--- RECORDS FOR PROCESSING ---
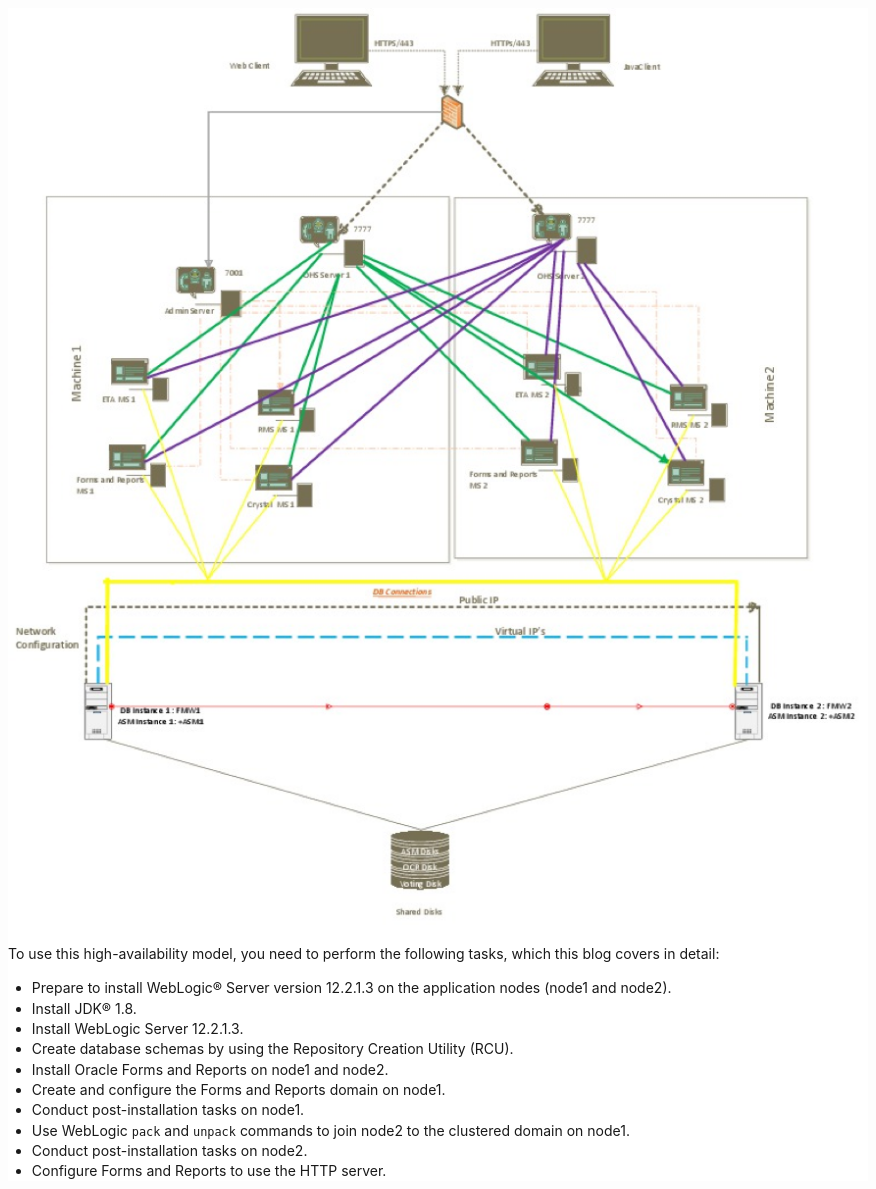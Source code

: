 ![](Picture1.png)

To use this high-availability model, you need to perform the following tasks,
which this blog covers in detail:

-	Prepare to install WebLogic&reg; Server version 12.2.1.3 on the application nodes (node1 and node2).
-	Install JDK&reg; 1.8.
-	Install WebLogic Server 12.2.1.3.
-	Create database schemas by using the Repository Creation Utility (RCU).
-	Install Oracle Forms and Reports on node1 and node2.
-	Create and configure the Forms and Reports domain on node1.
-	Conduct post-installation tasks on node1.
-	Use WebLogic `pack` and `unpack` commands to join node2 to the clustered domain on node1.
-	Conduct post-installation tasks on node2.
-	Configure Forms and Reports to use the HTTP server.
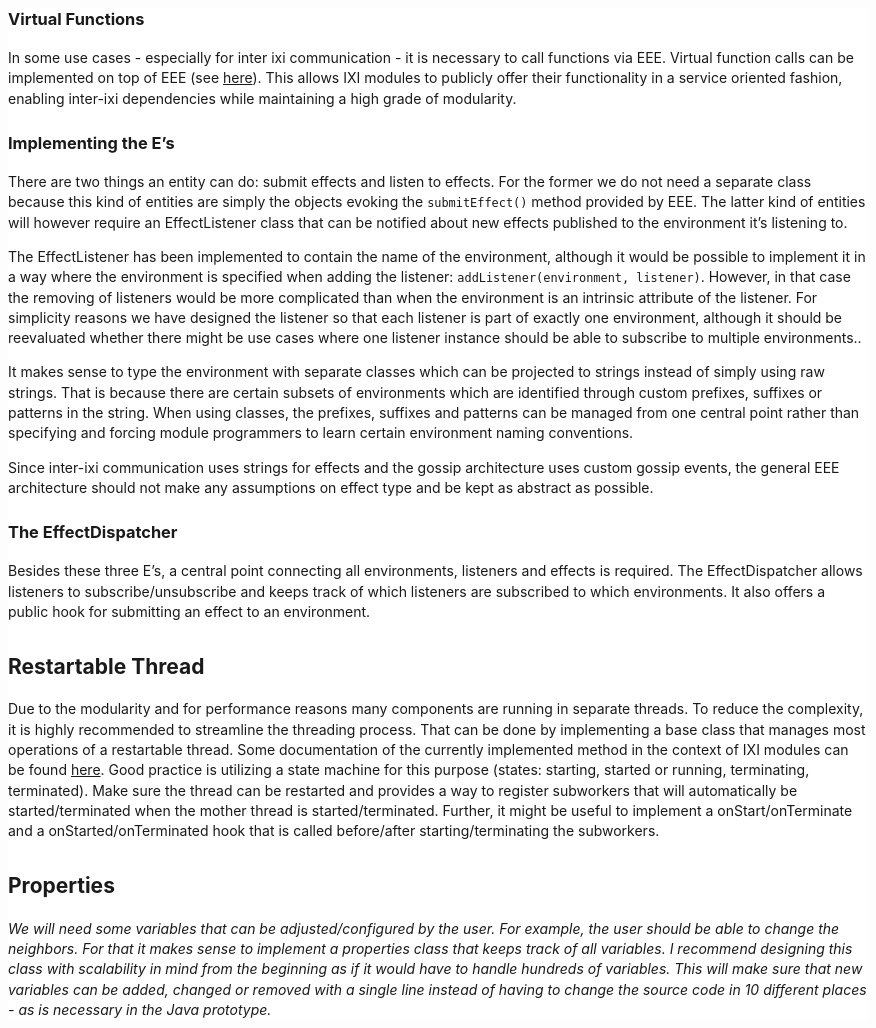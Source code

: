 ### Virtual Functions
In some use cases - especially for inter ixi communication - it is necessary to call functions via EEE. Virtual function calls can be implemented on top of EEE (see [here](https://github.com/iotaledger/ixi/blob/master/docs/inter-ixi.md#virtual-function-calls)). This allows IXI modules to publicly offer their functionality in a service oriented fashion, enabling inter-ixi dependencies while maintaining a high grade of modularity.

### Implementing the E’s
There are two things an entity can do: submit effects and listen to effects. For the former we do not need a separate class because this kind of entities are simply the objects evoking the `submitEffect()` method provided by EEE. The latter kind of entities will however require an EffectListener class that can be notified about new effects published to the environment it’s listening to.

The EffectListener has been implemented to contain the name of the environment, although it would be possible to implement it in a way where the environment is specified when adding the listener: `addListener(environment, listener)`. However, in that case the removing of listeners would be more complicated than when the environment is an intrinsic attribute of the listener. For simplicity reasons we have designed the listener so that each listener is part of exactly one environment, although it should be reevaluated whether there might be use cases where one listener instance should be able to subscribe to multiple environments..

It makes sense to type the environment with separate classes which can be projected to strings instead of simply using raw strings. That is because there are certain subsets of environments which are identified through custom prefixes, suffixes or patterns in the string. When using classes, the prefixes, suffixes and patterns can be managed from one central point rather than specifying and forcing module programmers to learn certain environment naming conventions.

Since inter-ixi communication uses strings for effects and the gossip architecture uses custom gossip events, the general EEE architecture should not make any assumptions on effect type and be kept as abstract as possible.

### The EffectDispatcher
Besides these three E’s, a central point connecting all environments, listeners and effects is required. The EffectDispatcher allows listeners to subscribe/unsubscribe and keeps track of which listeners are subscribed to which environments. It also offers a public hook for submitting an effect to an environment.

## Restartable Thread
Due to the modularity and for performance reasons many components are running in separate threads. To reduce the complexity, it is highly recommended to streamline the threading process. That can be done by implementing a base class that manages most operations of a restartable thread. Some documentation of the currently implemented method in the context of IXI modules can be found [here](https://github.com/iotaledger/ixi/blob/master/docs/guide.md#starting-and-terminating). Good practice is utilizing a state machine for this purpose (states: starting, started or running, terminating, terminated). Make sure the thread can be restarted and provides a way to register subworkers that will automatically be started/terminated when the mother thread is started/terminated. Further, it might be useful to implement a onStart/onTerminate and a onStarted/onTerminated hook that is called before/after starting/terminating the subworkers.


## Properties
*We will need some variables that can be adjusted/configured by the user. For example, the user should be able to change the neighbors. For that it makes sense to implement a properties class that keeps track of all variables. I recommend designing this class with scalability in mind from the beginning as if it would have to handle hundreds of variables. This will make sure that new variables can be added, changed or removed with a single line instead of having to change the source code in 10 different places - as is necessary in the Java prototype.*
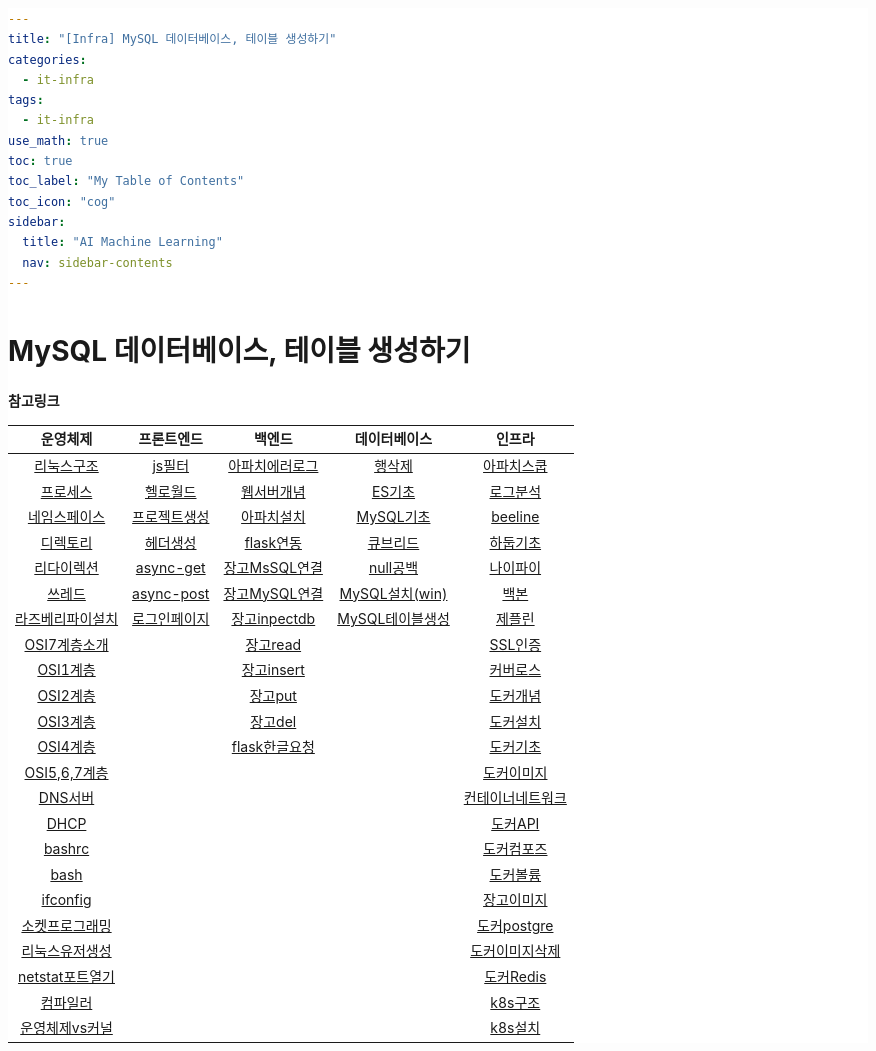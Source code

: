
 ```yaml
---
title: "[Infra] MySQL 데이터베이스, 테이블 생성하기"
categories:
  - it-infra
tags:
  - it-infra
use_math: true
toc: true
toc_label: "My Table of Contents"
toc_icon: "cog"
sidebar:
  title: "AI Machine Learning"
  nav: sidebar-contents
---
```


# MySQL 데이터베이스, 테이블 생성하기

**참고링크**

| 운영체제 | 프론트엔드 | 백엔드 | 데이터베이스| 인프라 |
|:------:|:------:|:------:|:------:|:------:|
|[리눅스구조](https://losskatsu.github.io/os-kernel/os-linux-structure) | [js필터](https://losskatsu.github.io/frontend/js-map-reduce-filter/) | [아파치에러로그](https://losskatsu.github.io/it-infra/apache-error-log/) | [행삭제](https://losskatsu.github.io/it-infra/sqldelete/) | [아파치스쿱](https://losskatsu.github.io/it-infra/sqoop/) |
|[프로세스](https://losskatsu.github.io/os-kernel/os-process/) | [헬로월드](https://losskatsu.github.io/frontend/react-helloworld/) | [웹서버개념](https://losskatsu.github.io/it-infra/webserver/) | [ES기초](https://losskatsu.github.io/it-infra/es-basic/) | [로그분석](https://losskatsu.github.io/it-infra/log-anal/) |
|[네임스페이스](https://losskatsu.github.io/os-kernel/linux-redirection/) |[프로젝트생성](https://losskatsu.github.io/frontend/react-basic-setup/) | [아파치설치](https://losskatsu.github.io/it-infra/aws-apache/) | [MySQL기초](https://losskatsu.github.io/it-infra/mysql-index/) | [beeline](https://losskatsu.github.io/it-infra/beeline/) |
|[디렉토리](https://losskatsu.github.io/os-kernel/linux-directory/) |[헤더생성](https://losskatsu.github.io/frontend/react-category/) | [flask연동](https://losskatsu.github.io/it-infra/flask-nginx-uwsgi/) | [큐브리드](https://losskatsu.github.io/it-infra/cubrid-summary/) | [하둡기초](https://losskatsu.github.io/it-infra/hadoop-basic-concept/) |
|[리다이렉션](https://losskatsu.github.io/os-kernel/linux-redirection/) |[async-get](https://losskatsu.github.io/frontend/react-request-api-django/) | [장고MsSQL연결](https://losskatsu.github.io/it-infra/mssql-django-conn/) | [null공백](https://losskatsu.github.io/it-infra/db-null/) |  [나이파이](https://losskatsu.github.io/it-infra/nifi/) |
|[쓰레드](https://losskatsu.github.io/os-kernel/process-thread/) | [async-post](https://losskatsu.github.io/frontend/react-request-post/) | [장고MySQL연결](https://losskatsu.github.io/it-infra/mysql-django-conn/) | [MySQL설치(win)](https://losskatsu.github.io/it-infra/mysql-install-win/) | [백본](https://losskatsu.github.io/it-infra/backbone/) |
|[라즈베리파이설치](https://losskatsu.github.io/os-kernel/raspberry-vminstall/) | [로그인페이지](https://losskatsu.github.io/frontend/react-request-post/) | [장고inpectdb](https://losskatsu.github.io/it-infra/django-inspectdb/) | [MySQL테이블생성](https://losskatsu.github.io/it-infra/mysql-create-db/) | [제플린](https://losskatsu.github.io/it-infra/backbone/) |
|[OSI7계층소개](https://losskatsu.github.io/os-kernel/network-basic01/) | | [장고read](https://losskatsu.github.io/it-infra/django-read-data/)  |  | [SSL인증](https://losskatsu.github.io/it-infra/ssl-auth/)|
|[OSI1계층](https://losskatsu.github.io/os-kernel/network-basic02/) | | [장고insert](https://losskatsu.github.io/it-infra/django-post-data/)  | | [커버로스](https://losskatsu.github.io/it-infra/kerberos/) |
|[OSI2계층](https://losskatsu.github.io/os-kernel/network-basic03/) | | [장고put](https://losskatsu.github.io/it-infra/django-put-data/)  | | [도커개념](https://losskatsu.github.io/it-infra/docker00/) |
|[OSI3계층](https://losskatsu.github.io/os-kernel/network-basic04/) | | [장고del](https://losskatsu.github.io/it-infra/django-del-data/) | | [도커설치](https://losskatsu.github.io/it-infra/docker01/) |
|[OSI4계층](https://losskatsu.github.io/os-kernel/network-basic05/) | | [flask한글요청](https://losskatsu.github.io/programming/py-flask-korean/) | |[도커기초](https://losskatsu.github.io/it-infra/docker02/)|
|[OSI5,6,7계층](https://losskatsu.github.io/os-kernel/network-basic05/) | |  | | [도커이미지](https://losskatsu.github.io/it-infra/docker03/) |
|[DNS서버](https://losskatsu.github.io/os-kernel/etc-host-dns/) | |  | | [컨테이너네트워크](https://losskatsu.github.io/it-infra/docker04/) |
|[DHCP](https://losskatsu.github.io/os-kernel/dhcp/) | | | | [도커API](https://losskatsu.github.io/it-infra/docker05/) |
|[bashrc](https://losskatsu.github.io/os-kernel/bashrc/) | | | | [도커컴포즈](https://losskatsu.github.io/it-infra/docker06/) |
|[bash](https://losskatsu.github.io/os-kernel/bash/) | | | | [도커볼륨](https://losskatsu.github.io/it-infra/docker07/) |
|[ifconfig](https://losskatsu.github.io/os-kernel/ifconfig/) | | | | [장고이미지](https://losskatsu.github.io/it-infra/docker08/) |
|[소켓프로그래밍](https://losskatsu.github.io/os-kernel/network-socket/) | | | | [도커postgre](https://losskatsu.github.io/it-infra/docker09/) |
|[리눅스유저생성](https://losskatsu.github.io/os-kernel/linux-create-user/) | | | | [도커이미지삭제](https://losskatsu.github.io/it-infra/docker10/)|
|[netstat포트열기](https://losskatsu.github.io/os-kernel/port-open/) | | | |[도커Redis](https://losskatsu.github.io/it-infra/docker11/) |
|[컴파일러](https://losskatsu.github.io/os-kernel/compiler-interpreter/) | | | |[k8s구조](https://losskatsu.github.io/it-infra/kubernetes01/) |
|[운영체제vs커널](https://losskatsu.github.io/os-kernel/diff-kernel-os/) | | | | [k8s설치](https://losskatsu.github.io/it-infra/kubernetes02/) |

--- REQUIRED WORK ---
Provide the lines again, unchanged, from where the data above begins through the line containing "tasks on node1.", both ends included, omitting pictures and adding nothing.

--- TASK RESPONSE ---
Source code

: ![](Picture1.png)

To use this high-availability model, you need to perform the following tasks,
which this blog covers in detail:

-	Prepare to install WebLogic&reg; Server version 12.2.1.3 on the application nodes (node1 and node2).
-	Install JDK&reg; 1.8.
-	Install WebLogic Server 12.2.1.3.
-	Create database schemas by using the Repository Creation Utility (RCU).
-	Install Oracle Forms and Reports on node1 and node2.
-	Create and configure the Forms and Reports domain on node1.
-	Conduct post-installation tasks on node1.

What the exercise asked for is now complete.